In einer traumhaften Weinstube in den Gassen, die im Eröffnungskapitel meines angedachten neuen Romans vorkommen, flogen meine Gedanken dann mit Nijinsky herum, ich erfuhr von der russischen Bibliothek in der Stadt, in der es sogar DVDs gibt. Ob ich damit meine Sprachreste auffrischen kann?

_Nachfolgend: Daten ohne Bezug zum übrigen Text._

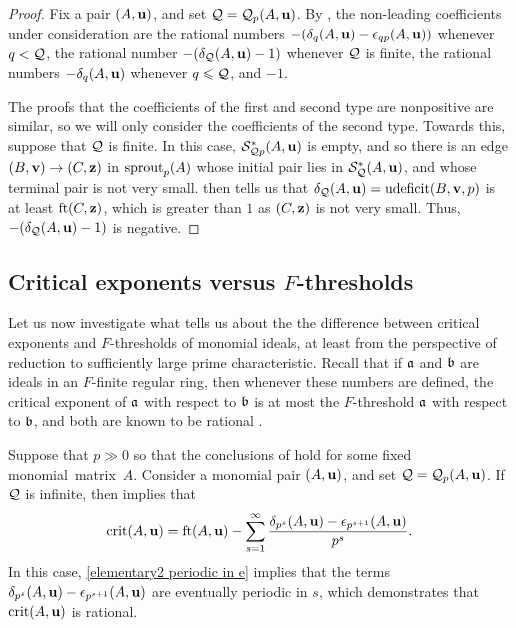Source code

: \documentclass[11pt]{amsart}
\newcommand{\udeficit}{\operatorname{udeficit}}
\renewcommand{\S}{\mathcal{S}}
\begin{document}
\begin{proof}
   Fix a pair $(A,\mathbf{u})$, and set $\mathcal{Q}=\mathcal{Q}_p(A,\mathbf{u})$.
   By , the non-leading coefficients under consideration are the rational numbers $-(\delta_{q}(A,\mathbf{u})-\epsilon_{qp}(A,\mathbf{u}))$ whenever $q < \mathcal{Q}$, the rational number $-(\delta_{\mathcal{Q}}(A,\mathbf{u}) - 1)$ whenever $\mathcal{Q}$ is finite, the rational numbers $-\delta_q(A,\mathbf{u})$ whenever $q\leqslant \mathcal{Q}$, and $-1$.

   The proofs that the coefficients of the first and second type are nonpositive are similar, so we will only consider the coefficients of the second type.
   Towards this, suppose that $\mathcal{Q}$ is finite.
   In this case, $\S^{\ast}_{\Q p}(A,\vv{u})$ is empty, and so there is an edge $(B,\mathbf{v}) \to (C,\mathbf{z})$ in $\operatorname{sprout}_p(A)$ whose initial pair lies in $\S^{\ast}_{\Q}(A,\vv{u})$, and whose terminal pair is not very small.  then tells us that $\delta_{\Q}(A,\vv{u}) = \udeficit(B,\vv{v},p)$ is at least $\operatorname{ft}(C, \mathbf{z})$, which is greater than $1$ as $(C,\mathbf{z})$ is not very small.
   Thus, $-(\delta_{\mathcal{Q}}(A,\mathbf{u})-1)$ is negative.
\end{proof}

\subsection{Critical exponents versus $F$-thresholds}
\label{crit versus ft: SS}

Let us now investigate what  tells us about the the difference between critical exponents and $F$-thresholds of monomial ideals, at least from the perspective of reduction to sufficiently large prime characteristic.  
Recall that if $\mathfrak{a}$ and $\mathfrak{b}$ are ideals in an $F$-finite regular ring, then whenever these numbers are defined, the critical exponent of $\mathfrak{a}$ with respect to $\mathfrak{b}$ is at most the $F$-threshold $\mathfrak{a}$ with respect to $\mathfrak{b}$, and both are known to be rational \cite[Corollary~5.8]{hernandez+etal.frobenius_powers}.  

Suppose that $p \gg 0$ so that the conclusions of  hold for some fixed monomial~matrix~$A$.  Consider a monomial pair $(A,\mathbf{u})$, and set  $\mathcal{Q} = \mathcal{Q}_p(A,\mathbf{u})$.
If $\mathcal{Q}$ is infinite, then   implies that
\begin{equation}\label{eq: crit infinite case}
\operatorname{crit}(A,\mathbf{u})=\operatorname{ft}(A, \mathbf{u}) - \sum_{s=1}^{\infty} \frac{\delta_{p^s}(A,\mathbf{u})-\epsilon_{p^{s+1}}(A,\mathbf{u})}{p^s}. 
\end{equation}
In this case, \eqref{elementary2 periodic in e} implies that the terms $\delta_{p^s}(A,\mathbf{u})-\epsilon_{p^{s+1}}(A,\mathbf{u})$ are eventually periodic in $s$, which demonstrates that $\operatorname{crit}(A,\mathbf{u})$ is rational.
\end{document}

Als ich auf dem Rückweg bei einem In-Lokal an James Bond's E-Modell vorbei lief, musste ich unwillkürlich kichern. Von diesen Autos werden ganz bestimmt nicht viele verkauft und mit einem Volkswagen Käfer oder Opel Kadett hat man sicher den größeren Reibach machen können. Aber dieses Auto ist immer noch eine Schönheit und kein vernünftiger Mensch käme auf die Idee, dafür eine Abwrackprämie zu kassieren. Ist es mit dem Buchmarkt und der Buchverramschung nicht ähnlich? Ich staune immer wieder, wie beliebt mein Elsassbuch auch nach fünf Jahren noch ist. Es gibt Verlage, in denen würden Bücher nicht einmal halb so alt.

Trocken blieb es, aber auf höchst unsicherem Niveau. Und dann, fünf Minuten vor Aufbruch der Wolkenbruch. Ich habe noch nie so lange für die Fahrt gebraucht, das war Blindflug ohne Autopilot, auf Straßen, die plötzlich Kanäle aufnahmen oder Schlamm aus den Feldern. Jemand sagte, wenn wir das Risiko mit dem Park eingegangen wären, wäre das Unwetter sofort gekommen. Trotzdem durfte ich ein Stückchen Gönneranlage mit nach Hause nehmen. Vom einzigen Menschen, der dort Blumen pflücken darf, dem Gartenamtschef. Das Bukett war ausgesucht für meinen ersten Teil, wo es um die Mythologie der weißen und roten Rosen ging.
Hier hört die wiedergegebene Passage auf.